- [Problem to work on]:
Going through the entries below, tally the lines that hold the word "parameters" and state the result alone.

━━━ Excerpted data

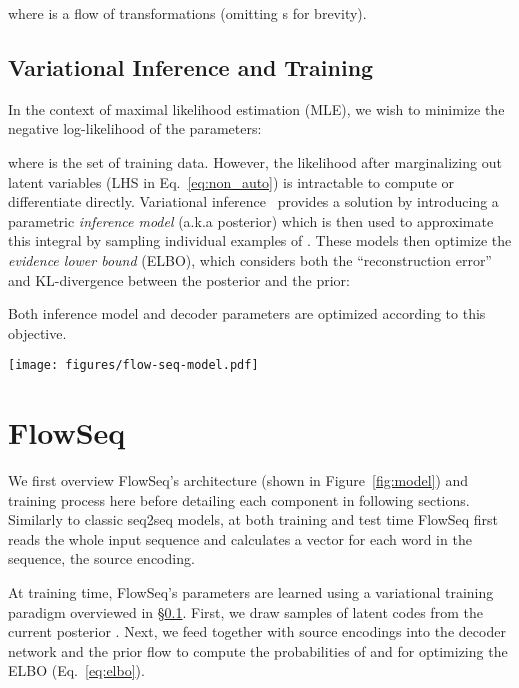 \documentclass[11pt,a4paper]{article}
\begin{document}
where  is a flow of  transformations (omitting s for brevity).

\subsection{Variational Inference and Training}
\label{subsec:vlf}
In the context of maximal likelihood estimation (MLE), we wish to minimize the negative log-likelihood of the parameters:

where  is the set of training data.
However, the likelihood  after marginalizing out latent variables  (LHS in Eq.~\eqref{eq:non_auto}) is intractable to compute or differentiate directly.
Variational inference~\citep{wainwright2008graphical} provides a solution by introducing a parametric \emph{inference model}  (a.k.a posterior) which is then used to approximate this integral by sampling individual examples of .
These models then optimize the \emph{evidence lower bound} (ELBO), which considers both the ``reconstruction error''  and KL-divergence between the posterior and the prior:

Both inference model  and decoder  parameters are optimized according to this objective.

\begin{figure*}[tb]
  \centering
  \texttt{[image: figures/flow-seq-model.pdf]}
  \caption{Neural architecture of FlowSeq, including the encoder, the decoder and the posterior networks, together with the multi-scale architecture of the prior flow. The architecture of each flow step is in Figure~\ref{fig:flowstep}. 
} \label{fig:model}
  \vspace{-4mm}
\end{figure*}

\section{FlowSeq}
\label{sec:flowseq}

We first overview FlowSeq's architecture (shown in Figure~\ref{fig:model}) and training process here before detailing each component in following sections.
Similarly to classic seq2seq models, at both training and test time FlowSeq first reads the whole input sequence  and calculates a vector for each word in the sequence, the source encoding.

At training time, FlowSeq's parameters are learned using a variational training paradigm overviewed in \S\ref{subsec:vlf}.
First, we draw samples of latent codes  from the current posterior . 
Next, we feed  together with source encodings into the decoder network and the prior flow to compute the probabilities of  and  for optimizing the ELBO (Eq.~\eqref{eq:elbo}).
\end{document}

━━━━━━
━━━ Excerpted data

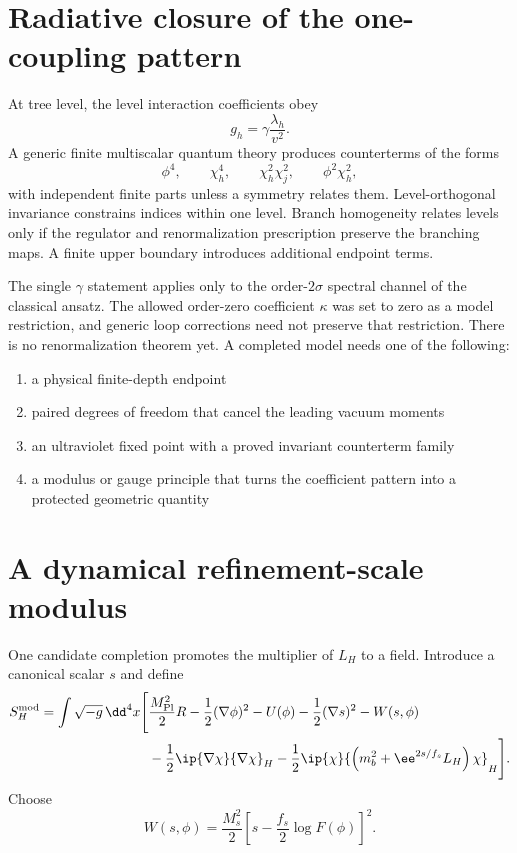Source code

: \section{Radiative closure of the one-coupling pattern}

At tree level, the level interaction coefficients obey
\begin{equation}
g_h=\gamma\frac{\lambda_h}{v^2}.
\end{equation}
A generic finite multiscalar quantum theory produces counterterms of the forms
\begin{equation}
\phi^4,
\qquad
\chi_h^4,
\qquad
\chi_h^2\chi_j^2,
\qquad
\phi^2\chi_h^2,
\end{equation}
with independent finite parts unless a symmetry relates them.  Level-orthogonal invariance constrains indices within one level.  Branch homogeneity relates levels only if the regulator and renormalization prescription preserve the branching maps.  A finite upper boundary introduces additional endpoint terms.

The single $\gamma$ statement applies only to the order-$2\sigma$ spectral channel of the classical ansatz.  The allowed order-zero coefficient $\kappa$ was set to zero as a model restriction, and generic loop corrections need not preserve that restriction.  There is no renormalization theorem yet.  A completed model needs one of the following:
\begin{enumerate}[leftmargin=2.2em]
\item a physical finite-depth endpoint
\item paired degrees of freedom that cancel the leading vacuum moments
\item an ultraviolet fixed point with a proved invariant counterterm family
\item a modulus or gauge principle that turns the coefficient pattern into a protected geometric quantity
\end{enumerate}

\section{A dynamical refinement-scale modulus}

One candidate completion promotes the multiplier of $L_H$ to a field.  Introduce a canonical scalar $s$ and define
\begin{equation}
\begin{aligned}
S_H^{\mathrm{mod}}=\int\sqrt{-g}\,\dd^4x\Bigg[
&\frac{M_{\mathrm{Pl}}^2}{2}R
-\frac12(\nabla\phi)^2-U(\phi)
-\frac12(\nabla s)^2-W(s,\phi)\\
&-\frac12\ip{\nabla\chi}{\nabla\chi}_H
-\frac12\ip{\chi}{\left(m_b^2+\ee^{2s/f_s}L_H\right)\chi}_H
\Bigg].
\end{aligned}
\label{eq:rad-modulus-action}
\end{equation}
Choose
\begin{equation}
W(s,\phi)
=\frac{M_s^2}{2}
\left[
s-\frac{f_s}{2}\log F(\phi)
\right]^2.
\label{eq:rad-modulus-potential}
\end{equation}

━━━━━━

- [Task solution]:
3